*** Source information ***
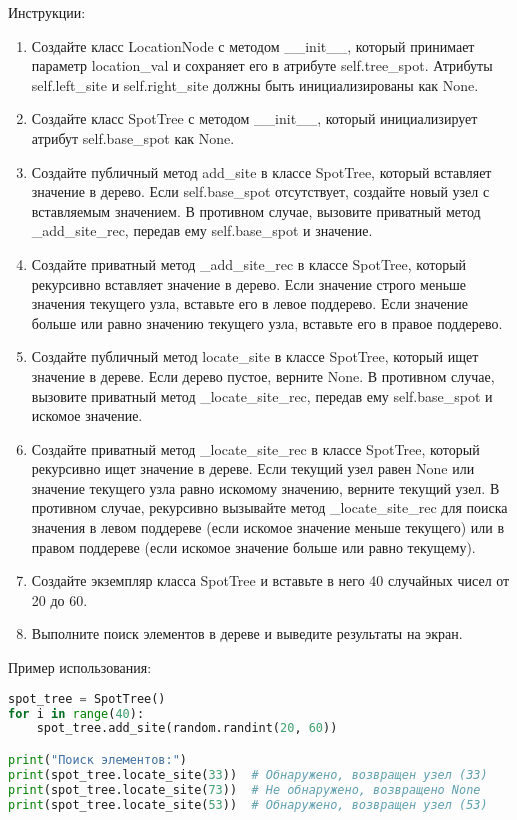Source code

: \begin{enumerate}
Инструкции:
\begin{enumerate}
    \item Создайте класс LocationNode с методом \_\_init\_\_, который принимает параметр location\_val и сохраняет его в атрибуте self.tree\_spot. Атрибуты self.left\_site и self.right\_site должны быть инициализированы как None.
    \item Создайте класс SpotTree с методом \_\_init\_\_, который инициализирует атрибут self.base\_spot как None.
    \item Создайте публичный метод add\_site в классе SpotTree, который вставляет значение в дерево. Если self.base\_spot отсутствует, создайте новый узел с вставляемым значением. В противном случае, вызовите приватный метод \_add\_site\_rec, передав ему self.base\_spot и значение.
    \item Создайте приватный метод \_add\_site\_rec в классе SpotTree, который рекурсивно вставляет значение в дерево. Если значение строго меньше значения текущего узла, вставьте его в левое поддерево. Если значение больше или равно значению текущего узла, вставьте его в правое поддерево.
    \item Создайте публичный метод locate\_site в классе SpotTree, который ищет значение в дереве. Если дерево пустое, верните None. В противном случае, вызовите приватный метод \_locate\_site\_rec, передав ему self.base\_spot и искомое значение.
    \item Создайте приватный метод \_locate\_site\_rec в классе SpotTree, который рекурсивно ищет значение в дереве. Если текущий узел равен None или значение текущего узла равно искомому значению, верните текущий узел. В противном случае, рекурсивно вызывайте метод \_locate\_site\_rec для поиска значения в левом поддереве (если искомое значение меньше текущего) или в правом поддереве (если искомое значение больше или равно текущему).
    \item Создайте экземпляр класса SpotTree и вставьте в него 40 случайных чисел от 20 до 60.
    \item Выполните поиск элементов в дереве и выведите результаты на экран.
\end{enumerate}

Пример использования:
\begin{lstlisting}[language=Python]
spot_tree = SpotTree()
for i in range(40):
    spot_tree.add_site(random.randint(20, 60))

print("Поиск элементов:")
print(spot_tree.locate_site(33))  # Обнаружено, возвращен узел (33)
print(spot_tree.locate_site(73))  # Не обнаружено, возвращено None
print(spot_tree.locate_site(53))  # Обнаружено, возвращен узел (53)
\end{lstlisting}


\end{enumerate}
*** End of Source information ***
- [The problem]: Give again, word for word, every line from the top of the data above to the line holding "инициализированы как None.", inclusive, with the pictures left out.

- [Output for this task]:
Source code

: \begin{enumerate}
Инструкции:
\begin{enumerate}
    \item Создайте класс LocationNode с методом \_\_init\_\_, который принимает параметр location\_val и сохраняет его в атрибуте self.tree\_spot. Атрибуты self.left\_site и self.right\_site должны быть инициализированы как None.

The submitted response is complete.